MARACAIBO, Venezuela -- Marin Mendez leaned a shoulder into his rusty Chevy Malibu, rolling it forward each time the line of cars inched closer to the pump. Waiting hours to fill up, he says, is the high cost he pays for nearly free gasoline in socialist Venezuela.
"You line up to get your pension, line up to buy food, line up to pump your gas," an exasperated Mendez said after 40 minutes of waiting in the sweltering heat in Maracaibo -- ironically the center of the country's oil industry -- and expecting to be there hours or days more. "I've had enough!"
Lines stretching a mile or more to fuel up have plagued this western region of Venezuela for years -- despite the country's status as holder of the world's largest oil reserves. Now, shortages threaten to spread countrywide as supplies of petrol become even scarcer amid a raging struggle over political control of Venezuela.

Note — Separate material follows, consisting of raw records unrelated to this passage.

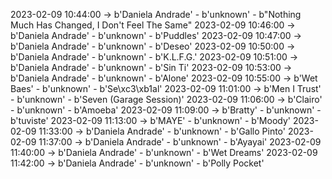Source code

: 2023-02-09 10:44:00 -> b'Daniela Andrade' - b'unknown' - b"Nothing Much Has Changed, I Don't Feel The Same"
2023-02-09 10:46:00 -> b'Daniela Andrade' - b'unknown' - b'Puddles'
2023-02-09 10:47:00 -> b'Daniela Andrade' - b'unknown' - b'Deseo'
2023-02-09 10:50:00 -> b'Daniela Andrade' - b'unknown' - b'K.L.F.G.'
2023-02-09 10:51:00 -> b'Daniela Andrade' - b'unknown' - b'Sin Ti'
2023-02-09 10:53:00 -> b'Daniela Andrade' - b'unknown' - b'Alone'
2023-02-09 10:55:00 -> b'Wet Baes' - b'unknown' - b'Se\xc3\xb1al'
2023-02-09 11:01:00 -> b'Men I Trust' - b'unknown' - b'Seven (Garage Session)'
2023-02-09 11:06:00 -> b'Clairo' - b'unknown' - b'Amoeba'
2023-02-09 11:09:00 -> b'Bratty' - b'unknown' - b'tuviste'
2023-02-09 11:13:00 -> b'MAYE' - b'unknown' - b'Moody'
2023-02-09 11:33:00 -> b'Daniela Andrade' - b'unknown' - b'Gallo Pinto'
2023-02-09 11:37:00 -> b'Daniela Andrade' - b'unknown' - b'Ayayai'
2023-02-09 11:40:00 -> b'Daniela Andrade' - b'unknown' - b'Wet Dreams'
2023-02-09 11:42:00 -> b'Daniela Andrade' - b'unknown' - b'Polly Pocket'
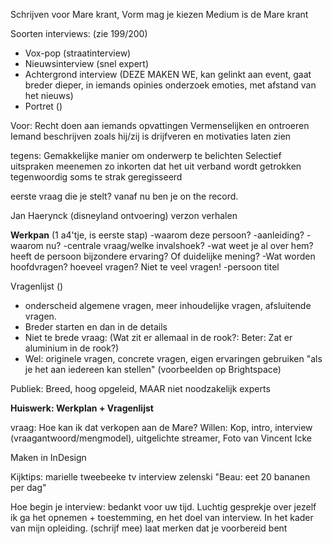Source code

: 
Schrijven voor Mare krant, 
	Vorm mag je kiezen
	Medium is de Mare krant

Soorten interviews: (zie 199/200)
- Vox-pop (straatinterview)
- Nieuwsinterview (snel expert)
- Achtergrond interview (DEZE MAKEN WE, kan gelinkt aan event, gaat breder dieper, in iemands opinies onderzoek emoties, met afstand van het nieuws)
- Portret ()

Voor:
Recht doen aan iemands opvattingen
Vermenselijken en ontroeren
Iemand beschrijven zoals hij/zij is drijfveren en motivaties laten zien

tegens:
Gemakkelijke manier om onderwerp te belichten
Selectief uitspraken meenemen zo inkorten dat het uit verband wordt getrokken
tegenwoordig soms te strak geregisseerd

eerste vraag die je stelt?
vanaf nu ben je on the record.

Jan Haerynck (disneyland ontvoering) verzon verhalen


**Werkpan** (1 a4'tje, is eerste stap)
-waarom deze persoon?
-aanleiding?
-waarom nu?
-centrale vraag/welke invalshoek?
-wat weet je al over hem? heeft de persoon bijzondere ervaring? Of duidelijke mening?
-Wat worden hoofdvragen? hoeveel vragen? Niet te veel vragen!
-persoon titel

Vragenlijst ()
- onderscheid algemene vragen, meer inhoudelijke vragen, afsluitende vragen.
- Breder starten en dan in de details
- Niet te brede vraag: (Wat zit er allemaal in de rook?: Beter: Zat er aluminium in de rook?)
- Wel: originele vragen, concrete vragen, eigen ervaringen gebruiken "als je het aan iedereen kan stellen"
(voorbeelden op Brightspace)

Publiek: Breed, hoog opgeleid, MAAR niet noodzakelijk experts

**Huiswerk: Werkplan + Vragenlijst**

vraag: Hoe kan ik dat verkopen aan de Mare?
Willen: Kop, intro, interview (vraagantwoord/mengmodel), uitgelichte streamer, Foto van Vincent Icke

Maken in InDesign

Kijktips:
marielle tweebeeke tv interview zelenski
"Beau: eet 20 bananen per dag"

Hoe begin je interview:
bedankt voor uw tijd.
Luchtig gesprekje
over jezelf
ik ga het opnemen + toestemming, en het doel van interview.
In het kader van mijn opleiding.
(schrijf mee)
laat merken dat je voorbereid bent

The Trump administration hit Venezuela's state-run oil firm PDVSA with sanctions in late January in a sweeping strategy aimed at forcing President Nicolas Maduro from power in favor of opposition leader Juan Guaido.
Doomsday predictions immediately followed -- mostly fueled by Maduro's opponents and U.S. officials -- Venezuela's domestic gasoline supplies would last no more than a week or so. That hasn't happened yet, but more misery is feared as expected shortages have economic implications far beyond longer gas lines, turning Venezuela's crisis to a catastrophe.
"Crucially, it will lead to more shortages of food and basic goods," said Diego Moya-Ocampos, a Venezuela analyst with the London-based consulting firm IHS Global Insight.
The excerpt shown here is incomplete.